I'd like every line from the material below that has "应用商店" in it.

**** GIVEN DATA ****

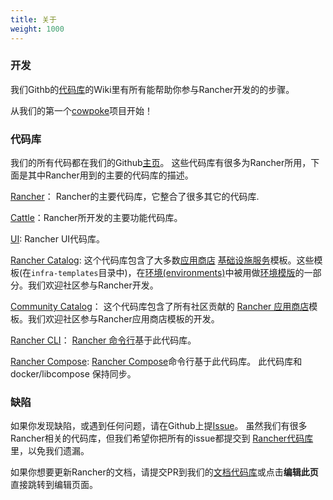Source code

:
 ```yaml
---
title: 关于
weight: 1000
---
```


### 开发

我们Githb的[代码库](https://github.com/rancher/rancher)的Wiki里有所有能帮助你参与Rancher开发的的步骤。

从我们的第一个[cowpoke](https://github.com/rancher/rancher/wiki/Cowpoke-1:-Getting-Started-with-Rancher)项目开始！

### 代码库

我们的所有代码都在我们的Github[主页](https://github.com/rancher)。 这些代码库有很多为Rancher所用，下面是其中Rancher用到的主要的代码库的描述。

[Rancher](https://github.com/rancher/rancher)： Rancher的主要代码库，它整合了很多其它的代码库.

[Cattle](https://github.com/rancher/cattle)：Rancher所开发的主要功能代码库。

[UI](https://github.com/rancher/ui): Rancher UI代码库。

[Rancher Catalog](https://github.com/rancher/rancher-catalog): 这个代码库包含了大多数[应用商店](/docs/rancher/v1.x/cn/catalog) [基础设施服务](/docs/rancher/v1.x/cn/rancher-services/)模板。这些模板(在`infra-templates`目录中)，在[环境(environments)](/docs/rancher/v1.x/cn/infrastructure/environments/)中被用做[环境模版](/docs/rancher/v1.x/cn/infrastructure/environments/#什么是环境模版)的一部分。我们欢迎社区参与Rancher开发。

[Community Catalog](https://github.com/rancher/community-catalog)： 这个代码库包含了所有社区贡献的 [Rancher 应用商店](/docs/rancher/v1.x/cn/catalog)模板。我们欢迎社区参与Rancher应用商店模板的开发。

[Rancher CLI](https://github.com/rancher/cli)： [Rancher 命令行](/docs/rancher/v1.x/cn/infrastructure/cli/)基于此代码库。

[Rancher Compose](https://github.com/rancher/rancher-compose): [Rancher Compose](/docs/rancher/v1.x/cn/infrastructure/cattle/rancher-compose/)命令行基于此代码库。 此代码库和 docker/libcompose 保持同步。

### 缺陷

如果你发现缺陷，或遇到任何问题，请在Github上提[Issue](https://github.com/rancher/rancher/issues/new)。 虽然我们有很多Rancher相关的代码库，但我们希望你把所有的issue都提交到 [Rancher代码库](https://github.com/rancher/rancher)里，以免我们遗漏。

如果你想要更新Rancher的文档，请提交PR到我们的[文档代码库](https://github.com/loganhz/loganhz.github.io)或点击**编辑此页**直接跳转到编辑页面。
<br>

****

▸ RESPONSE:
[Rancher Catalog](https://github.com/rancher/rancher-catalog): 这个代码库包含了大多数[应用商店](/docs/rancher/v1.x/cn/catalog) [基础设施服务](/docs/rancher/v1.x/cn/rancher-services/)模板。这些模板(在`infra-templates`目录中)，在[环境(environments)](/docs/rancher/v1.x/cn/infrastructure/environments/)中被用做[环境模版](/docs/rancher/v1.x/cn/infrastructure/environments/#什么是环境模版)的一部分。我们欢迎社区参与Rancher开发。
[Community Catalog](https://github.com/rancher/community-catalog)： 这个代码库包含了所有社区贡献的 [Rancher 应用商店](/docs/rancher/v1.x/cn/catalog)模板。我们欢迎社区参与Rancher应用商店模板的开发。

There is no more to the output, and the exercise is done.